Después de varios días de lluvia y temperaturas frescas, Roma ha amanecido hoy radiante. Luce un
sol primaveral. Parece que el tiempo se une a la fiesta de la Visitación
de la Virgen María con la que se cierra el mes de mayo. Me encuentro
una vez más en el aeropuerto de Fiumicino. ¡Hacía mucho tiempo que no viajaba, jajaja!
Quisiera vivir el viaje de hoy a la luz del texto de Lucas que se lee en el
Evangelio de la fiesta: “Por aquellos
días, María se encaminó presurosa a un pueblo de las montañas de Judea” (Lc
1,39). Yo no me dirijo a las montañas de Judea sino a la meseta de Madrid, pero
quisiera que este viaje fuera también portador de gracia y alegría. La joven María
que se pone en camino para visitar a su pariente Isabel es el modelo de quienes
también nos ponemos en camino y vamos a visitar a otras personas. Hoy vivimos
tiempos de viajes continuos, de visitas de todo tipo. Miro a mi alrededor y veo
todas las salas de embarque atestadas de gente. Las compañías low cost han abaratado los viajes en
avión. Por todas partes hay turistas que anhelan romper la rutina y dejarse
sorprender por la novedad de otros lugares.
Viajar exige algo
más que comprar un billete de avión, reservar una habitación de hotel y
preparar el equipaje. Los viajes ponen a prueba nuestra manera de ser. Personas
que en la vida ordinaria son educadas y corteses puede volverse antipáticas y
groseras cuando viajan. Ya prácticamente han desaparecido los saludos
cuando uno ocupa su puesto. Hemos normalizado la indiferencia. Son muchos los
que se acomodan en su asiento, ocupan todo el reposabrazos y solo piensan en
su propia comodidad, sin tener en cuenta las necesidades de quien viaja a menos
de diez centímetros. Da la impresión de que todo está permitido en los viajes.

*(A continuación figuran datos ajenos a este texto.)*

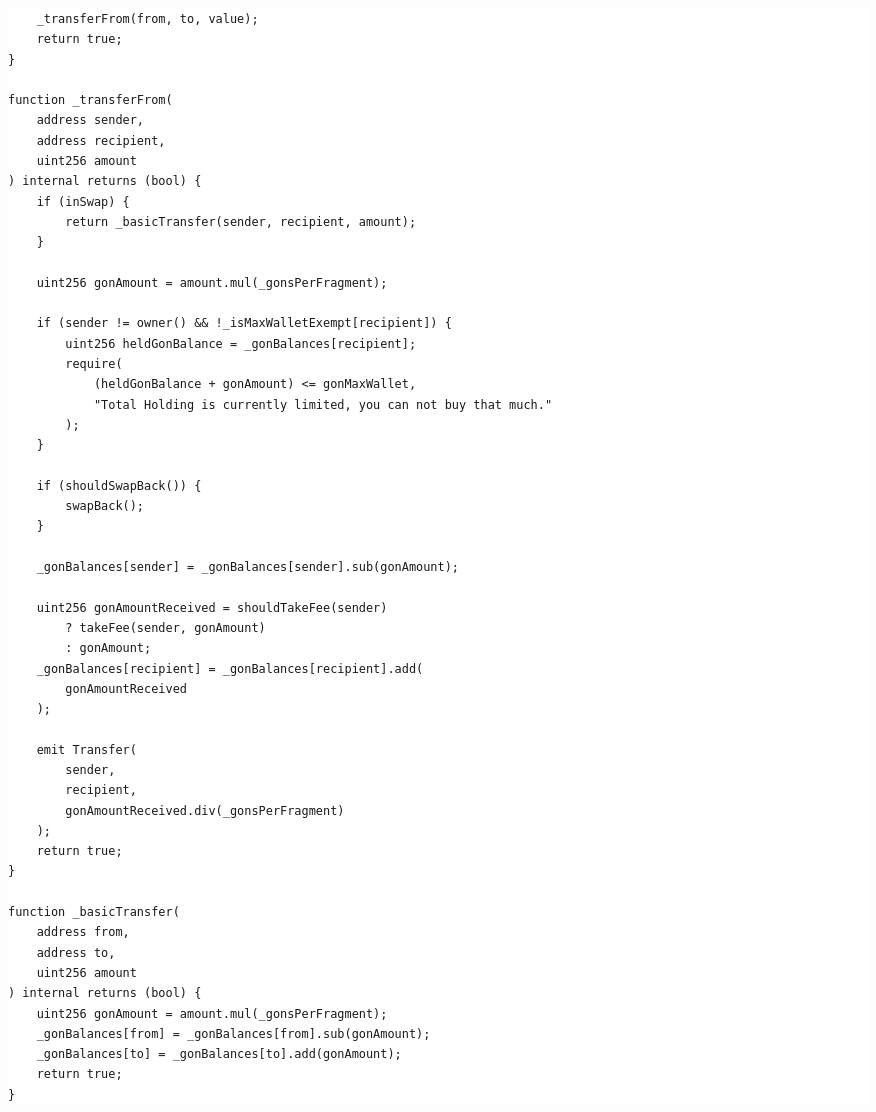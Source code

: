         _transferFrom(from, to, value);
        return true;
    }

    function _transferFrom(
        address sender,
        address recipient,
        uint256 amount
    ) internal returns (bool) {
        if (inSwap) {
            return _basicTransfer(sender, recipient, amount);
        }

        uint256 gonAmount = amount.mul(_gonsPerFragment);

        if (sender != owner() && !_isMaxWalletExempt[recipient]) {
            uint256 heldGonBalance = _gonBalances[recipient];
            require(
                (heldGonBalance + gonAmount) <= gonMaxWallet,
                "Total Holding is currently limited, you can not buy that much."
            );
        }

        if (shouldSwapBack()) {
            swapBack();
        }

        _gonBalances[sender] = _gonBalances[sender].sub(gonAmount);

        uint256 gonAmountReceived = shouldTakeFee(sender)
            ? takeFee(sender, gonAmount)
            : gonAmount;
        _gonBalances[recipient] = _gonBalances[recipient].add(
            gonAmountReceived
        );

        emit Transfer(
            sender,
            recipient,
            gonAmountReceived.div(_gonsPerFragment)
        );
        return true;
    }

    function _basicTransfer(
        address from,
        address to,
        uint256 amount
    ) internal returns (bool) {
        uint256 gonAmount = amount.mul(_gonsPerFragment);
        _gonBalances[from] = _gonBalances[from].sub(gonAmount);
        _gonBalances[to] = _gonBalances[to].add(gonAmount);
        return true;
    }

Se puede hablar por el móvil a voz en cuello, calzar sandalias o chanclas malolientes, colarse
en las filas, comer con descaro, tirar los desperdicios al suelo, maltratar a las azafatas, ensuciar los servicios higiénicos, dejar
el avión como si se hubiera producido una guerra. Admiro a las personas que, en
medio de este ambiente de mala educación, se comportan con dignidad, saben saludar
y sonreír, ceden su puesto a quien pueda necesitarlo, tratan con amabilidad al
personal y ocupan su asiento sin demorarse más de la cuenta en colocar el equipaje en el compartimento superior.
Las visitas tienen
también sus códigos. Hay visitas tóxicas, que solo sirven para contaminar el
ambiente de agresividad, mal humor y –como se dice ahora– malas vibraciones. Algunos
visitantes se comportan como okupas
que plantan sus reales en la casa de algún familiar o amigo y la colonizan como
si se tratara de un territorio de conquista. Desconocen los detalles de
amabilidad y colaboración. Se aprovechan de la hospitalidad ajena y, en ocasiones,
exigen derechos que nos les corresponden. Pero hay otras visitas que podríamos
denominar “marianas”. Como la de María a su prima Isabel, están cargadas de paz
y de alegría. Son como embajadas de humanidad. Tantos los anfitriones como los huéspedes
disfrutan con la conversación, las comidas en común, el eventual intercambio de
regalos y, sobre todo, la creación de un nuevo espacio en el que unos y otros
se sienten relajados y cómodos. Toda visita auténtica es como un encuentro con
los ángeles de Dios. San Benito de Nursia escribió en su famosa Regla que el
huésped que viene a casa es el propio Cristo. ¡Cómo cambiarían las cosas si
quienes visitamos o acogemos nos sintiéramos como el Cristo portador de paz o
como el Cristo que se sienta a la mesa con todos!